Milne's poetry was very varied and included the slight, the serious and the sexy. At its best it employed a fluent long-lined narrative, a rhythmically driven rhetoric. There are good examples of this, and of several jeux d'esprit, in his two best-known volumes of selected poems: Diamond Cut Diamond (London 1950) and A Garland for the Green (London 1962). Selection for the latter was left to Patrick Galvin and Thelma Milne prior to the move back to Dublin and overemphasises the Irish side of his writing. In later years his poetry became increasingly more autobiographical.
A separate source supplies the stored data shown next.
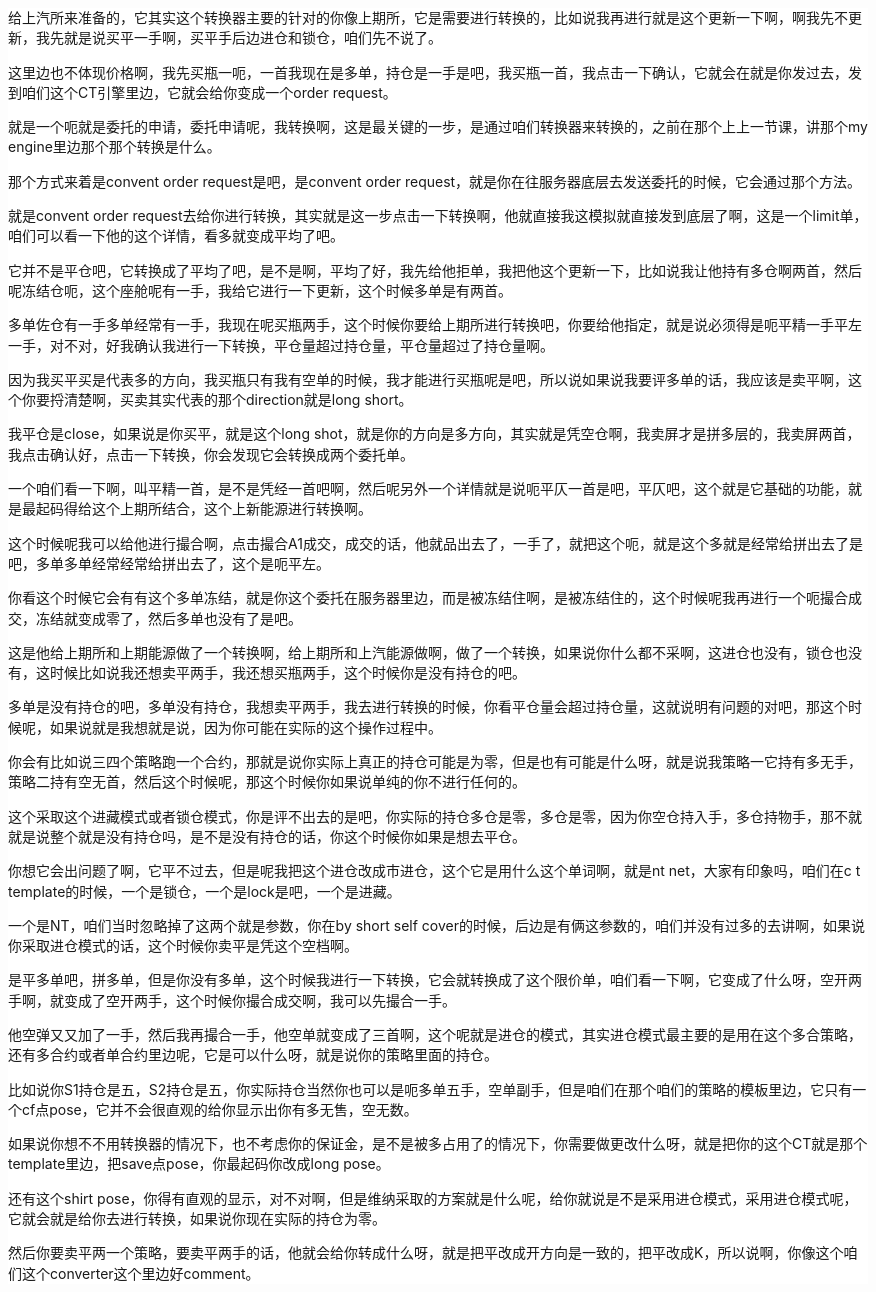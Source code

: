 给上汽所来准备的，它其实这个转换器主要的针对的你像上期所，它是需要进行转换的，比如说我再进行就是这个更新一下啊，啊我先不更新，我先就是说买平一手啊，买平手后边进仓和锁仓，咱们先不说了。

这里边也不体现价格啊，我先买瓶一呃，一首我现在是多单，持仓是一手是吧，我买瓶一首，我点击一下确认，它就会在就是你发过去，发到咱们这个CT引擎里边，它就会给你变成一个order request。

就是一个呃就是委托的申请，委托申请呢，我转换啊，这是最关键的一步，是通过咱们转换器来转换的，之前在那个上上一节课，讲那个my engine里边那个那个转换是什么。

那个方式来着是convent order request是吧，是convent order request，就是你在往服务器底层去发送委托的时候，它会通过那个方法。

就是convent order request去给你进行转换，其实就是这一步点击一下转换啊，他就直接我这模拟就直接发到底层了啊，这是一个limit单，咱们可以看一下他的这个详情，看多就变成平均了吧。

它并不是平仓吧，它转换成了平均了吧，是不是啊，平均了好，我先给他拒单，我把他这个更新一下，比如说我让他持有多仓啊两首，然后呢冻结仓呃，这个座舱呢有一手，我给它进行一下更新，这个时候多单是有两首。

多单佐仓有一手多单经常有一手，我现在呢买瓶两手，这个时候你要给上期所进行转换吧，你要给他指定，就是说必须得是呃平精一手平左一手，对不对，好我确认我进行一下转换，平仓量超过持仓量，平仓量超过了持仓量啊。

因为我买平买是代表多的方向，我买瓶只有我有空单的时候，我才能进行买瓶呢是吧，所以说如果说我要评多单的话，我应该是卖平啊，这个你要捋清楚啊，买卖其实代表的那个direction就是long short。

我平仓是close，如果说是你买平，就是这个long shot，就是你的方向是多方向，其实就是凭空仓啊，我卖屏才是拼多层的，我卖屏两首，我点击确认好，点击一下转换，你会发现它会转换成两个委托单。

一个咱们看一下啊，叫平精一首，是不是凭经一首吧啊，然后呢另外一个详情就是说呃平仄一首是吧，平仄吧，这个就是它基础的功能，就是最起码得给这个上期所结合，这个上新能源进行转换啊。

这个时候呢我可以给他进行撮合啊，点击撮合A1成交，成交的话，他就品出去了，一手了，就把这个呃，就是这个多就是经常给拼出去了是吧，多单多单经常经常给拼出去了，这个是呃平左。

你看这个时候它会有有这个多单冻结，就是你这个委托在服务器里边，而是被冻结住啊，是被冻结住的，这个时候呢我再进行一个呃撮合成交，冻结就变成零了，然后多单也没有了是吧。

这是他给上期所和上期能源做了一个转换啊，给上期所和上汽能源做啊，做了一个转换，如果说你什么都不采啊，这进仓也没有，锁仓也没有，这时候比如说我还想卖平两手，我还想买瓶两手，这个时候你是没有持仓的吧。

多单是没有持仓的吧，多单没有持仓，我想卖平两手，我去进行转换的时候，你看平仓量会超过持仓量，这就说明有问题的对吧，那这个时候呢，如果说就是我想就是说，因为你可能在实际的这个操作过程中。

你会有比如说三四个策略跑一个合约，那就是说你实际上真正的持仓可能是为零，但是也有可能是什么呀，就是说我策略一它持有多无手，策略二持有空无首，然后这个时候呢，那这个时候你如果说单纯的你不进行任何的。

这个采取这个进藏模式或者锁仓模式，你是评不出去的是吧，你实际的持仓多仓是零，多仓是零，因为你空仓持入手，多仓持物手，那不就就是说整个就是没有持仓吗，是不是没有持仓的话，你这个时候你如果是想去平仓。

你想它会出问题了啊，它平不过去，但是呢我把这个进仓改成市进仓，这个它是用什么这个单词啊，就是nt net，大家有印象吗，咱们在c t template的时候，一个是锁仓，一个是lock是吧，一个是进藏。

一个是NT，咱们当时忽略掉了这两个就是参数，你在by short self cover的时候，后边是有俩这参数的，咱们并没有过多的去讲啊，如果说你采取进仓模式的话，这个时候你卖平是凭这个空档啊。

是平多单吧，拼多单，但是你没有多单，这个时候我进行一下转换，它会就转换成了这个限价单，咱们看一下啊，它变成了什么呀，空开两手啊，就变成了空开两手，这个时候你撮合成交啊，我可以先撮合一手。

他空弹又又加了一手，然后我再撮合一手，他空单就变成了三首啊，这个呢就是进仓的模式，其实进仓模式最主要的是用在这个多合策略，还有多合约或者单合约里边呢，它是可以什么呀，就是说你的策略里面的持仓。

比如说你S1持仓是五，S2持仓是五，你实际持仓当然你也可以是呃多单五手，空单副手，但是咱们在那个咱们的策略的模板里边，它只有一个cf点pose，它并不会很直观的给你显示出你有多无售，空无数。

如果说你想不不用转换器的情况下，也不考虑你的保证金，是不是被多占用了的情况下，你需要做更改什么呀，就是把你的这个CT就是那个template里边，把save点pose，你最起码你改成long pose。

还有这个shirt pose，你得有直观的显示，对不对啊，但是维纳采取的方案就是什么呢，给你就说是不是采用进仓模式，采用进仓模式呢，它就会就是给你去进行转换，如果说你现在实际的持仓为零。

然后你要卖平两一个策略，要卖平两手的话，他就会给你转成什么呀，就是把平改成开方向是一致的，把平改成K，所以说啊，你像这个咱们这个converter这个里边好comment。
Milne's 80th birthday was celebrated by the publication of a book of poems largely centred on his youth, The Folded Leaf (Aquila, Isle of Skye, 1983), as well as a special issue of the literary magazine Prospice (#14) and an hour-long poetry reading that he gave in Dublin. He was working to complete another collection, The Broken Arcs, just before his death, but it was never published.

==Books==

Poetry:
- Forty North Fifty West (Dublin: Gayfield 1938 with six woodcuts by Cecil Salkeld)
- Letter from Ireland: Verses (Dublin: Gayfield Press 1940), ix, 79pp
- Listen Mangan: Poems (Dublin: Sign of Three Candles 1941), 102pp
- Jubilo: Poems (London: F. Muller Ltd. 1944), vi, 47, [1]pp
- Boding Day (London: F. Muller Ltd. 1947), 22p
- Diamond Cut Diamond: Selected Poems (London: Bodley Head 1950), 64pp
- Elegy for a Lost Submarine (Burnham-on-Crouch: Plow Poems 1951), [8]pp
- Galion: a mock epic with prologue and epilogue (Dublin: Dolmen 1953, title page illustrated by Mia Cranwill)
- Life Arboreal: Poems (Tunbridge Wells: Pound Press 1953), 94, [2]pp
- Once More to Tourney: A Book of Ballads and Light Verse, Serious, Gay and Grisly, intro. by J. M. Cohen (London: Linden Press [1958]), 96pp
- A Garland for the Green: Poems (London: Hutchinson 1962), 95pp
- Time Stopped: A Poem Sequence with Prose Intermissions (London: Plow Poems 1967), 165pp
- Cantata Under Orion (Isle of Skye: Aquila Poetry 1976), 54pp
- Drift of Pinions (Isle of Skye: Aquila & Wayzgoose Press 1976), [16]pp
- The Black Lady, Poetry Ireland poems No. 14, December 1979, [1]p
- Deus Est Qui Regit Omnia [St. Beuno's Hand Printed Ltd. Edns. No. 9] (Mornington: J. F. & B. Deane 1980), [16]pp
- Spring Offering (Isle of Skye: Aquila 1981)
- The Folded Leaf: Poems 1970–1980 (Isle of Skye: Aquila Poetry 1983), 69pp

Prose:
- Drums Without End (Portree [Isle of Skye]: Aquila 1985), 101pp.